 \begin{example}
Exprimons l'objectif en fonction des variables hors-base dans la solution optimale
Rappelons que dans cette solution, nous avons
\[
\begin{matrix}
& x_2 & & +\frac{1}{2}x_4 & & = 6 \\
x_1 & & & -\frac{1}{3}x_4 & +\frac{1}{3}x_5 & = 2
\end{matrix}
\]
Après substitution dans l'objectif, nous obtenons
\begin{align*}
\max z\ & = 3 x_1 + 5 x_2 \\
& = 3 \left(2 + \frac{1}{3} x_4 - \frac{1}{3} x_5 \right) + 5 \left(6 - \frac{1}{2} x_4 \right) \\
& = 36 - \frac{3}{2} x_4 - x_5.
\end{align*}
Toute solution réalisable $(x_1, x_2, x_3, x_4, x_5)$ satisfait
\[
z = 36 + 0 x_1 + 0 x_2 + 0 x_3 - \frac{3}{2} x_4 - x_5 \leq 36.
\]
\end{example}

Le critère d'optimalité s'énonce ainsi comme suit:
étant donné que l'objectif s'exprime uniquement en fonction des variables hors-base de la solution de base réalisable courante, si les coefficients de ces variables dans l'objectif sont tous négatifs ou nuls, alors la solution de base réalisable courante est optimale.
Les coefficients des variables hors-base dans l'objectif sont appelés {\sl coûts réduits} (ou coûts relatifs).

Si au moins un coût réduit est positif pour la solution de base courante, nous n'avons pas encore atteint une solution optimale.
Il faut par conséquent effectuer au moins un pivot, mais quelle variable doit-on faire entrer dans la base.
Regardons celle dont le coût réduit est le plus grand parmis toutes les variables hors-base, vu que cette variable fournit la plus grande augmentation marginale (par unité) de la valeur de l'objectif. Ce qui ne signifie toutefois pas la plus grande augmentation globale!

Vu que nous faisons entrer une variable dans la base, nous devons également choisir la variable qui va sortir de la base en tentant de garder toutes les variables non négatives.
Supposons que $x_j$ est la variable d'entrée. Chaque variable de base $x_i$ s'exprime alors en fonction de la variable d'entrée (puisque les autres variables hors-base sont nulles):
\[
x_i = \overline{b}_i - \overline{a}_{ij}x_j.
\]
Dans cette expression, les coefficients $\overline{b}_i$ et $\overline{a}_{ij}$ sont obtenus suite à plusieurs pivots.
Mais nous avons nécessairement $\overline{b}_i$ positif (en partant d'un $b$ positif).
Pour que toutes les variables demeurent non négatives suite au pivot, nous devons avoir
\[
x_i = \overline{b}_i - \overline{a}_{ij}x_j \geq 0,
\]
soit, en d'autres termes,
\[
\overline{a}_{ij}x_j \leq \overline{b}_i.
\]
□ □ □ □ □ □ □
▶ _WHAT TO DO_
Transcribe exactly the line containing "Dans cette expression, les" and all remaining lines of the material, ending with the last one.

▶ _REPLY_
Dans cette expression, les coefficients $\overline{b}_i$ et $\overline{a}_{ij}$ sont obtenus suite à plusieurs pivots.
Mais nous avons nécessairement $\overline{b}_i$ positif (en partant d'un $b$ positif).
Pour que toutes les variables demeurent non négatives suite au pivot, nous devons avoir
\[
x_i = \overline{b}_i - \overline{a}_{ij}x_j \geq 0,
\]
soit, en d'autres termes,
\[
\overline{a}_{ij}x_j \leq \overline{b}_i.
\]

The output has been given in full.